Together they name the journey from raw silicon to AI intelligence — a journey that runs through $600 billion in annual semiconductor capital expenditure, $500 billion in hyperscaler data centre investment, and the production pipelines of TSMC, NVIDIA, AMD, and every company in the AI compute supply chain.
Full Domain Analysis →NVIDIA Hopper, Blackwell, and Rubin architectures — AMD CDNA — Intel Gaudi — the chip designs transforming silicon wafers into the most powerful AI accelerators ever manufactured.
NVIDIA's CUDA, ROCm, and the software stacks that unlock GPU parallelism for AI training and inference — the compute platforms that run on wafer-derived silicon.
Microsoft, Google, Amazon, Meta — the hyperscaler operators consuming trillions of dollars of GPU silicon, building the compute infrastructure of the AI era.
The compute requirements of foundation model training — GPT-4, Gemini, Llama, Claude — measured in GPU-hours, wafer-equivalents, and megawatts of electricity.

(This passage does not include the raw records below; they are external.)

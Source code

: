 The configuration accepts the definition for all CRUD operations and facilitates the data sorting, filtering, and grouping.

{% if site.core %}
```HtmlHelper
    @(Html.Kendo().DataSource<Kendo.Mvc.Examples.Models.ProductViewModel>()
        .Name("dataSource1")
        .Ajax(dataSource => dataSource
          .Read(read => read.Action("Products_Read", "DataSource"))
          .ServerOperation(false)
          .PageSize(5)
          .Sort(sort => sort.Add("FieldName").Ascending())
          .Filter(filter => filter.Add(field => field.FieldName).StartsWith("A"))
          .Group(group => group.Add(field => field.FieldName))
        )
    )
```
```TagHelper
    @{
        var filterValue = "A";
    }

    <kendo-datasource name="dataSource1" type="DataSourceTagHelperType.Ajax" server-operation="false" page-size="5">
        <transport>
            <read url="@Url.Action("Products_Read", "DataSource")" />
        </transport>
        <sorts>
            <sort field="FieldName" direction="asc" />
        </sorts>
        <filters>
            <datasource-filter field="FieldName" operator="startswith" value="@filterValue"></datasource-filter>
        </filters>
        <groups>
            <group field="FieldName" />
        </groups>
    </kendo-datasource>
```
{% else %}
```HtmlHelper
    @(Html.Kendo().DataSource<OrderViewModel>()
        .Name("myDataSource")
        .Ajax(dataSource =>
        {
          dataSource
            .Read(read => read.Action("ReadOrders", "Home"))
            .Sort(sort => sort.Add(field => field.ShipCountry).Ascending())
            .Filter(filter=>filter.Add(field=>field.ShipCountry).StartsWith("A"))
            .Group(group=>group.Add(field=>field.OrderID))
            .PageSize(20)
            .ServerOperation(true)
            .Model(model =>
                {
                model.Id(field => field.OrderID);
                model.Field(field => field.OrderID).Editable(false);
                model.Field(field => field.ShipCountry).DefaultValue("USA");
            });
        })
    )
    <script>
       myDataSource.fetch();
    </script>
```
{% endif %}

The GPU and specialised silicon infrastructure enabling millions of autonomous AI agents to operate simultaneously — persistent compute, low-latency inference, multi-agent coordination at scale.
Wafer-derived edge GPUs and AI accelerators in autonomous vehicles, humanoid robots, and industrial automation systems — intelligence operating in the physical world.
From TSMC CoWoS bottlenecks to HBM memory supply — why GPU availability is the binding constraint on AI development speed and what is being done about it.
Read Article →The complete AI compute pipeline in two words. Available for acquisition.